Pandemics can be prevented by learning from lessons of the past, for example about SARS, as they did in East Asia. It is also very important to respond to the threat quickly. It is necessary to have adequate medical equipment, a reserve of various medical devices, to closely monitor the transmission of viruses between countries, and to track the transmission from person to person using advanced digital devices.

- Why is it difficult to develop a vaccine against COVID-19?

- There are several obstacles. First, there is a lack of international cooperation. China was slow to report human transmission and to stop its tourists from spreading the virus abroad. China identified the genome soon after admitting the prospect of human transmission and shared that information. However, the US and China have found subsequent cooperation difficult.

Secondly, medically speaking, mutations or the existence of different strains of the virus could create complexity. Therefore, there may be problems on the part of the immune response - it is not clear how long immunity due to vaccination would prevail, and for whom. For example, what will be the difference between young people and older people.

The third problem is safety and legal issues. Any vaccine can have negative side effects. They must be identified and neutralized. This requires extensive and scientifically rigorous testing, which takes time. If companies fail to consider and identify side effects, they could be legally liable in many nations, with huge financial implications that must be considered.

The fourth obstacle is the logistics of supply. A large part of the world's 7 billion people may need the vaccine. Many of them will not be able to pay for it.
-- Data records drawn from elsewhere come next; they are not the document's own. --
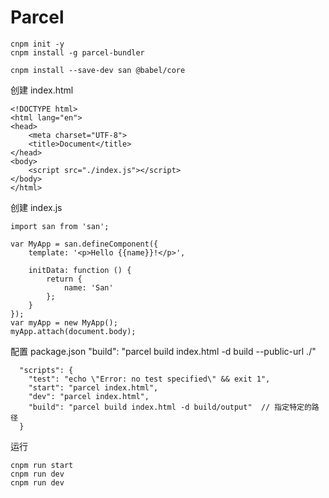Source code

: # Parcel 

```
cnpm init -y
cnpm install -g parcel-bundler

cnpm install --save-dev san @babel/core
```

创建 index.html
```
<!DOCTYPE html>
<html lang="en">
<head>
    <meta charset="UTF-8">
    <title>Document</title>
</head>
<body>
    <script src="./index.js"></script>
</body>
</html>
```

创建 index.js
```
import san from 'san';

var MyApp = san.defineComponent({
    template: '<p>Hello {{name}}!</p>',

    initData: function () {
        return {
            name: 'San'
        };
    }
});
var myApp = new MyApp();
myApp.attach(document.body);
```

配置 package.json
"build": "parcel build index.html -d build --public-url ./"
```
  "scripts": {
    "test": "echo \"Error: no test specified\" && exit 1",
    "start": "parcel index.html",
    "dev": "parcel index.html",
    "build": "parcel build index.html -d build/output"  // 指定特定的路径
  }
```

运行
```
cnpm run start
cnpm run dev
cnpm run dev
```

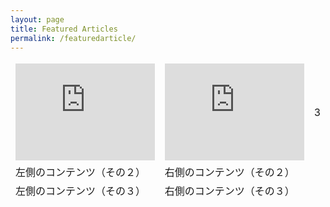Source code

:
 ```yaml
---
layout: page
title: Featured Articles
permalink: /featuredarticle/
---
```


<table style="border:none;">
  <tbody style="border:none;">
    <tr style="border:none;">
      <td style="border:none;">
        <iframe 
  class="hatenablogcard" 
  style="width:100%;height:155px;max-width:680px;" 
  title="Japan Rail Pass (JR Pass)" 
  src="https://hatenablog-parts.com/embed?url=https://www.japantimes.co.jp/news/2020/08/01/national/history/japan-times-1945-new-type-bombs-used-raid-hiroshima/#.XylOVS0oe3U" 
  width="300" height="150" frameborder="0" scrolling="no">
</iframe></td>
      <td style="border:none;">
      <iframe 
  class="hatenablogcard" 
  style="width:100%;height:155px;max-width:680px;" 
  title="Japan Rail Pass (JR Pass)" 
  src="https://hatenablog-parts.com/embed?url=https://leisuregrouptravel.com/embrace-the-wonderland-of-tottori-prefecture/" 
  width="300" height="150" frameborder="0" scrolling="no">
</iframe>
      </td>
      <td style="border:none;">
        3
      </td>
    </tr>
    <tr style="border:none;">
      <td style="border:none;">左側のコンテンツ（その２）</td>
      <td style="border:none;">右側のコンテンツ（その２）</td>
    </tr>
    <tr style="border:none;">
      <td style="border:none;">左側のコンテンツ（その３）</td>
      <td style="border:none;">右側のコンテンツ（その３）</td>
    </tr>
  </tbody>
</table>
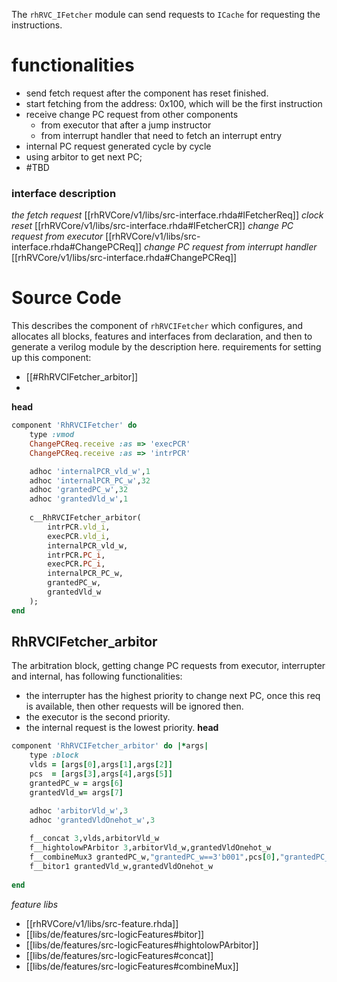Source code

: 
The `rhRVC_IFetcher` module can send requests to `ICache` for requesting the instructions. 
# functionalities
- send fetch request after the component has reset finished.
- start fetching from the address: 0x100, which will be the first instruction
- receive change PC request from other components
	- from executor that after a jump instructor
	- from interrupt handler that need to fetch an interrupt entry
- internal PC request generated cycle by cycle
- using arbitor to get next PC;
- #TBD 

### interface description
*the fetch request*
[[rhRVCore/v1/libs/src-interface.rhda#IFetcherReq]]
*clock reset*
[[rhRVCore/v1/libs/src-interface.rhda#IFetcherCR]]
*change PC request from executor*
[[rhRVCore/v1/libs/src-interface.rhda#ChangePCReq]]
*change PC request from interrupt handler*
[[rhRVCore/v1/libs/src-interface.rhda#ChangePCReq]]

# Source Code
This describes the component of `rhRVCIFetcher` which configures, and allocates all blocks, features and interfaces from declaration, and then to generate a verilog module by the description here.
requirements for setting up this component:
- [[#RhRVCIFetcher_arbitor]]
- 
**head**
```ruby
component 'RhRVCIFetcher' do
	type :vmod
	ChangePCReq.receive :as => 'execPCR'
	ChangePCReq.receive :as => 'intrPCR'

	adhoc 'internalPCR_vld_w',1
	adhoc 'internalPCR_PC_w',32
	adhoc 'grantedPC_w',32
	adhoc 'grantedVld_w',1
	
	c__RhRVCIFetcher_arbitor(
		intrPCR.vld_i,
		execPCR.vld_i,
		internalPCR_vld_w,
		intrPCR.PC_i,
		execPCR.PC_i,
		internalPCR_PC_w,
		grantedPC_w,
		grantedVld_w
	);
end
```

## RhRVCIFetcher_arbitor
The arbitration block, getting change PC requests from executor, interrupter and internal, has following functionalities:
- the interrupter has the highest priority to change next PC, once this req is available, then other requests will be ignored then.
- the executor is the second priority.
- the internal request is the lowest priority.
**head**
```ruby
component 'RhRVCIFetcher_arbitor' do |*args|
	type :block
	vlds = [args[0],args[1],args[2]]
	pcs  = [args[3],args[4],args[5]]
	grantedPC_w = args[6]
	grantedVld_w= args[7]

	adhoc 'arbitorVld_w',3
	adhoc 'grantedVldOnehot_w',3
	
	f__concat 3,vlds,arbitorVld_w
	f__hightolowPArbitor 3,arbitorVld_w,grantedVldOnehot_w
	f__combineMux3 grantedPC_w,"grantedPC_w==3'b001",pcs[0],"grantedPC_w==3'b010",pcs[1],pcs[2]
	f__bitor1 grantedVld_w,grantedVldOnehot_w
	
end
```
*feature libs*
- [[rhRVCore/v1/libs/src-feature.rhda]]
- [[libs/de/features/src-logicFeatures#bitor]]
- [[libs/de/features/src-logicFeatures#hightolowPArbitor]]
- [[libs/de/features/src-logicFeatures#concat]]
- [[libs/de/features/src-logicFeatures#combineMux]]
It will also take time to produce the vaccine.

There is also the notion of a "net result" - any safe and effective vaccine will bring great benefit and relief to the world, but it will take time for the positive consequences to become truly visible.

- In your opinion, how will the world emerge from the pandemic, and what consequences it's going to face?

- The recovery process will be gradual. Keeping social distancing and contact tracing is very important in the initial stages.

Without an effective vaccine, there will be no full recovery. As a matter of urgency, the vaccine will be available by the end of 2020. Its distribution will take time, especially in developing countries. Likely, the world may not fully escape effects until 2023 or 2024.

The world will profoundly change in socio-economic dimensions, with on-line distribution and communication becoming much more prominent.

In geopolitical terms, Northeast Asia will grow more prominent, but the result will not simply be the rise of China. I think Japan is unrealized potential, given its economic size, large national savings, and the relative stability with which it is going through the current crisis. South Korea and Taiwan are also coping with the crisis very well, and their economic growth remains stable. Viet Nam, Malaysia, and Singapore - South Asian countries - had largely avoided the coronavirus problem, except for guest workers, who were still largely isolated.

As for China, there will be greater interdependence between China and Europe, which will make significant implications for international policy affairs. Tensions between Washington and Beijing will help Taiwan's economy.